Exercise instructions: Write out all the data verbatim. Skip images.

Records for processing:
________________________________________

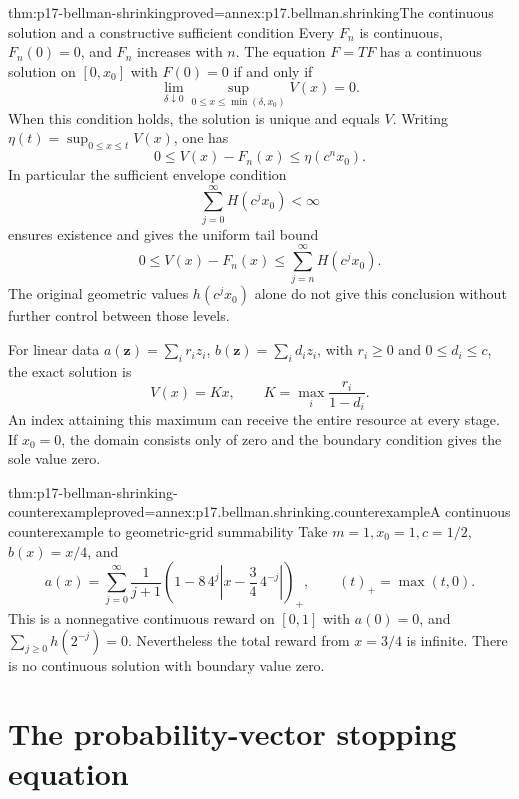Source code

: \begin{hbtheorem}{thm:p17-bellman-shrinking}{proved=annex:p17.bellman.shrinking}{The continuous solution and a constructive sufficient condition}
Every \(F_n\) is continuous, \(F_n(0)=0\), and \(F_n\)
increases with \(n\). The equation \(F=TF\) has a continuous
solution on \([0,x_0]\) with \(F(0)=0\) if and only if
\[
             \lim_{\delta\downarrow0}
                    \sup_{0\leq x\leq\min(\delta,x_0)}V(x)=0.
\]
When this condition holds, the solution is unique and equals \(V\).
Writing \(\eta(t)=\sup_{0\leq x\leq t}V(x)\), one has
\[
                 0\leq V(x)-F_n(x)\leq\eta(c^n x_0).
\]
In particular the sufficient envelope condition
\[
                           \sum_{j=0}^{\infty}H(c^j x_0)<\infty
\]
ensures existence and gives the uniform tail bound
\[
          0\leq V(x)-F_n(x)
                          \leq\sum_{j=n}^{\infty}H(c^j x_0).
\]
The original geometric values \(h(c^j x_0)\) alone do not
give this conclusion without further control between those levels.

For linear data \(a(\mathbf z)=\sum_i r_i z_i\),
\(b(\mathbf z)=\sum_i d_i z_i\), with \(r_i\geq0\) and
\(0\leq d_i\leq c\), the exact solution is
\[
                     V(x)=Kx,\qquad
                     K=\max_i\frac{r_i}{1-d_i}.
\]
An index attaining this maximum can receive the entire
resource at every stage. If \(x_0=0\), the domain consists
only of zero and the boundary condition gives the sole value zero.
\end{hbtheorem}

\begin{hbtheorem}{thm:p17-bellman-shrinking-counterexample}{proved=annex:p17.bellman.shrinking.counterexample}{A continuous counterexample to geometric-grid summability}
Take \(m=1,x_0=1,c=1/2\), \(b(x)=x/4\), and
\[
 a(x)=\sum_{j=0}^{\infty}\frac1{j+1}
       \left(1-8\,4^j\left|x-\frac34\,4^{-j}\right|\right)_+,
             \qquad (t)_+=\max(t,0).
\]
This is a nonnegative continuous reward on \([0,1]\)
with \(a(0)=0\), and
\(\sum_{j\geq0}h(2^{-j})=0\).
Nevertheless the total reward from \(x=3/4\) is infinite.
There is no continuous solution with boundary value zero.
\end{hbtheorem}

\section{The probability-vector stopping equation}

________________________________________

The completed task:
Source code

: \begin{hbtheorem}{thm:p17-bellman-shrinking}{proved=annex:p17.bellman.shrinking}{The continuous solution and a constructive sufficient condition}
Every \(F_n\) is continuous, \(F_n(0)=0\), and \(F_n\)
increases with \(n\). The equation \(F=TF\) has a continuous
solution on \([0,x_0]\) with \(F(0)=0\) if and only if
\[
             \lim_{\delta\downarrow0}
                    \sup_{0\leq x\leq\min(\delta,x_0)}V(x)=0.
\]
When this condition holds, the solution is unique and equals \(V\).
Writing \(\eta(t)=\sup_{0\leq x\leq t}V(x)\), one has
\[
                 0\leq V(x)-F_n(x)\leq\eta(c^n x_0).
\]
In particular the sufficient envelope condition
\[
                           \sum_{j=0}^{\infty}H(c^j x_0)<\infty
\]
ensures existence and gives the uniform tail bound
\[
          0\leq V(x)-F_n(x)
                          \leq\sum_{j=n}^{\infty}H(c^j x_0).
\]
The original geometric values \(h(c^j x_0)\) alone do not
give this conclusion without further control between those levels.

For linear data \(a(\mathbf z)=\sum_i r_i z_i\),
\(b(\mathbf z)=\sum_i d_i z_i\), with \(r_i\geq0\) and
\(0\leq d_i\leq c\), the exact solution is
\[
                     V(x)=Kx,\qquad
                     K=\max_i\frac{r_i}{1-d_i}.
\]
An index attaining this maximum can receive the entire
resource at every stage. If \(x_0=0\), the domain consists
only of zero and the boundary condition gives the sole value zero.
\end{hbtheorem}

\begin{hbtheorem}{thm:p17-bellman-shrinking-counterexample}{proved=annex:p17.bellman.shrinking.counterexample}{A continuous counterexample to geometric-grid summability}
Take \(m=1,x_0=1,c=1/2\), \(b(x)=x/4\), and
\[
 a(x)=\sum_{j=0}^{\infty}\frac1{j+1}
       \left(1-8\,4^j\left|x-\frac34\,4^{-j}\right|\right)_+,
             \qquad (t)_+=\max(t,0).
\]
This is a nonnegative continuous reward on \([0,1]\)
with \(a(0)=0\), and
\(\sum_{j\geq0}h(2^{-j})=0\).
Nevertheless the total reward from \(x=3/4\) is infinite.
There is no continuous solution with boundary value zero.
\end{hbtheorem}

\section{The probability-vector stopping equation}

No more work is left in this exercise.